Windows machines are becoming more Mac-like, and Macs adopt more Windows features every day, but a considerable gulf remains between the two popular consumer platforms. Macintosh Windows Integration: Integrating Your Macintosh with Windows 95/98 and Windows NT Environments explains how to get work done in an environment that includes both kinds of computers.
As an aid to those with experience in only one kind of computer's networking conventions, there's coverage on networking Macs and a separate chapter on networking Windows machines. After laying that groundwork, the book dives into cross-platform networking with TCP/IP and other protocols.
You'll find explicit procedures, accompanied by lots of screen shots, that show how to fit a Mac into a nest of Windows boxes and vice versa. There's a very helpful section on hooking one Mac to a single Windows computer via a null modem cable or crossover Ethernet cable, as well as some documentation of Virtual PC, SoftWindows, and hardware-based solutions for running PC software on the Mac. There's a lot of information here about Unix machines too. --David Wall
Topics covered: Exchanging files on floppy disks, converting files with special software, reconciling differences in filename conventions, and setting up multiple partitions on storage devices.

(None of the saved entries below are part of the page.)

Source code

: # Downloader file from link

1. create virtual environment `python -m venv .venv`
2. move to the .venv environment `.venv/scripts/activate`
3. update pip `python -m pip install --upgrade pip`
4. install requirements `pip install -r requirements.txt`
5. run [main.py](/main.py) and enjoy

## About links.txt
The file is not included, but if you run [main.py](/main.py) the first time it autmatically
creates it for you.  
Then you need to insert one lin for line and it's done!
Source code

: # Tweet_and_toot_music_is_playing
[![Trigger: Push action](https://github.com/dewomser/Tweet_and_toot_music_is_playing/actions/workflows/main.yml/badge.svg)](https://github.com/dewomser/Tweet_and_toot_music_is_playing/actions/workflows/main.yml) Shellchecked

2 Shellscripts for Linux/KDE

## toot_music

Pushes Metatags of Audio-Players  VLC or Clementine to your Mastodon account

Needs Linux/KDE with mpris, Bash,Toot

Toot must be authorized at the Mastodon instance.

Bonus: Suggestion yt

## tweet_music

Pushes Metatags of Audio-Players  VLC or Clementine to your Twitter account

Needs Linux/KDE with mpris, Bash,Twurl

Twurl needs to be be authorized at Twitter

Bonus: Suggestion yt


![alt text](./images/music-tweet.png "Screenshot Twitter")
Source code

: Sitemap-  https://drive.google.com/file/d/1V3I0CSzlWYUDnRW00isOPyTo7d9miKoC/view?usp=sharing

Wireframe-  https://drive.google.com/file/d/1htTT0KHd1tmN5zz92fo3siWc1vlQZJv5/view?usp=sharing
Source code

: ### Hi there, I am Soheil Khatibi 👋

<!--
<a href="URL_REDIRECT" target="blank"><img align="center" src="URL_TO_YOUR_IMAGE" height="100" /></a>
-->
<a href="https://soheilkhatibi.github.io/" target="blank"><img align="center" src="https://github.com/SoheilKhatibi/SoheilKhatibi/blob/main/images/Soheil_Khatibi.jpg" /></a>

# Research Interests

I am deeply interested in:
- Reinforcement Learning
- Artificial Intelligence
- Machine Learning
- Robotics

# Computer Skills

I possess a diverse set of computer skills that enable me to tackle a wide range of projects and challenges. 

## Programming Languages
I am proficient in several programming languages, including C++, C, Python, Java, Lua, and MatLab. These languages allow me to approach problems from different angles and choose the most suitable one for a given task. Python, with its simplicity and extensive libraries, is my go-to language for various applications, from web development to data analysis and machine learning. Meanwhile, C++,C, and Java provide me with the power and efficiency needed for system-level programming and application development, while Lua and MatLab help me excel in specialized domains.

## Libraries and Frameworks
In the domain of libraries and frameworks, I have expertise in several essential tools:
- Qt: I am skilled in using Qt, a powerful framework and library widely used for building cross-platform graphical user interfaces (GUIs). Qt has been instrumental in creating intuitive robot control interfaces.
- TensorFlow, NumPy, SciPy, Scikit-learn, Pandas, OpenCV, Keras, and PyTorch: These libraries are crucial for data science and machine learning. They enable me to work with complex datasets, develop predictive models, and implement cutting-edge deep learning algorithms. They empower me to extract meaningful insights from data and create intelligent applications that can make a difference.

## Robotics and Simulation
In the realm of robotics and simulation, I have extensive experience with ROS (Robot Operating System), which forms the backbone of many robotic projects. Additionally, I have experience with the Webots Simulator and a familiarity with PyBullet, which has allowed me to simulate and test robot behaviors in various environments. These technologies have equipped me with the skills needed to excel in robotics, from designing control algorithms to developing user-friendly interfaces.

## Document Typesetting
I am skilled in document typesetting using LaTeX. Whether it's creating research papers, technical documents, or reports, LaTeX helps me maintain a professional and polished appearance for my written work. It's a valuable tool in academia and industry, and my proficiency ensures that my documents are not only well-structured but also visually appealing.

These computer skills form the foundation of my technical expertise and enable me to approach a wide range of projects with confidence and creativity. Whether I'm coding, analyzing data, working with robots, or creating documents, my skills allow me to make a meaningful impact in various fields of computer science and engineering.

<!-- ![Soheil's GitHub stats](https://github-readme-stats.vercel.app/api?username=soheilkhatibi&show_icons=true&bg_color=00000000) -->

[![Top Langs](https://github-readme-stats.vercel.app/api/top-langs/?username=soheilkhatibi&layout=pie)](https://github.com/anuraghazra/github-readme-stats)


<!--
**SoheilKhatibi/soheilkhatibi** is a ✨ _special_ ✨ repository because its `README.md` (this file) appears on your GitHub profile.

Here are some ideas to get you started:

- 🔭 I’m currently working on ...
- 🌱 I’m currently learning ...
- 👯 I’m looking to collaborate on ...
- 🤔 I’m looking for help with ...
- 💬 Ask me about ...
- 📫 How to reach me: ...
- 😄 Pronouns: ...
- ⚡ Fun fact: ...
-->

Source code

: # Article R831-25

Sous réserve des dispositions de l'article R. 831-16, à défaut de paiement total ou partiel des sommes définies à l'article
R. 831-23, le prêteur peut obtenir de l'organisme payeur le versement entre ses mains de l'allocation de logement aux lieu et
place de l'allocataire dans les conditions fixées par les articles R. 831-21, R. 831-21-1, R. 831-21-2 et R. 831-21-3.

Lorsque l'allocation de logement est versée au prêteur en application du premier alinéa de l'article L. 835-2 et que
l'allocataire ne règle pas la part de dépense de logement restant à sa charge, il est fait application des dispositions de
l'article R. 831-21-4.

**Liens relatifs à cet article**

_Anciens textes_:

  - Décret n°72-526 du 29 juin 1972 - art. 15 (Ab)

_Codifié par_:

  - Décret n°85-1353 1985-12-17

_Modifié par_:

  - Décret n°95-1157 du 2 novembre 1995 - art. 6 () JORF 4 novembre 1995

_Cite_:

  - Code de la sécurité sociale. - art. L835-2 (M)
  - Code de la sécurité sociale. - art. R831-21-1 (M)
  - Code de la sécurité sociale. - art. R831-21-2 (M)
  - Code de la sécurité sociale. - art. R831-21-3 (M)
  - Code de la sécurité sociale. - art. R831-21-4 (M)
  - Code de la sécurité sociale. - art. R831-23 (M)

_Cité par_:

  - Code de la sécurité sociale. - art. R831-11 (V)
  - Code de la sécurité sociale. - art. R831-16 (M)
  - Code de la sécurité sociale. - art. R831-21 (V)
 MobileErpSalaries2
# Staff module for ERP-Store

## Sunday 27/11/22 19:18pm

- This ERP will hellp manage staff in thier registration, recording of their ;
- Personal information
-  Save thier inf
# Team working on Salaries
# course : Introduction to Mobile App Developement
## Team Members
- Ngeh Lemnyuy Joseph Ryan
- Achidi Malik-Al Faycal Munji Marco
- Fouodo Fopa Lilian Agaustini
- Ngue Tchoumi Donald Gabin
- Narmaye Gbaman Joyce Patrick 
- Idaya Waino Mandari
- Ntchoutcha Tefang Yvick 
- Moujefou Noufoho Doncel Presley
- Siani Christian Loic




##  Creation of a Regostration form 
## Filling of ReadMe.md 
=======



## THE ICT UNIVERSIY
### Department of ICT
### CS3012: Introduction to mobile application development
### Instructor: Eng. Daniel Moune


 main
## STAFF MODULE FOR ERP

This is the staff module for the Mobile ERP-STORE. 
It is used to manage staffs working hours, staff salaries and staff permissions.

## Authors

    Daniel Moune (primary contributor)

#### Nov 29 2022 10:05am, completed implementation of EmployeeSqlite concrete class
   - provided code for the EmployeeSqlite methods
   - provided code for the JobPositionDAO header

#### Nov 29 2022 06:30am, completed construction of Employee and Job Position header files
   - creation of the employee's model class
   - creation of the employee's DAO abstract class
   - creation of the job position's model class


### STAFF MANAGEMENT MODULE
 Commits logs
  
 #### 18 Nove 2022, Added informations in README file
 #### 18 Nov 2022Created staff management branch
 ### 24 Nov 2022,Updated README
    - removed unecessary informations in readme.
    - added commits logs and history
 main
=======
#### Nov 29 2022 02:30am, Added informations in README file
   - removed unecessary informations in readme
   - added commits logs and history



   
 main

There is a growing need for information on integrating Macs with Windows 95 and NT, as Windows 95 is the mainstream market-leading workstation platform and Windows NT is increasingly becoming the network service of choice. This text provides a resource for Mac users who are being forced to integrate into the Windows world. It should also be helpful for organizations migrating away from Macintosh towards Windows NT workstations. A Web site is included that supports the book by providing updates.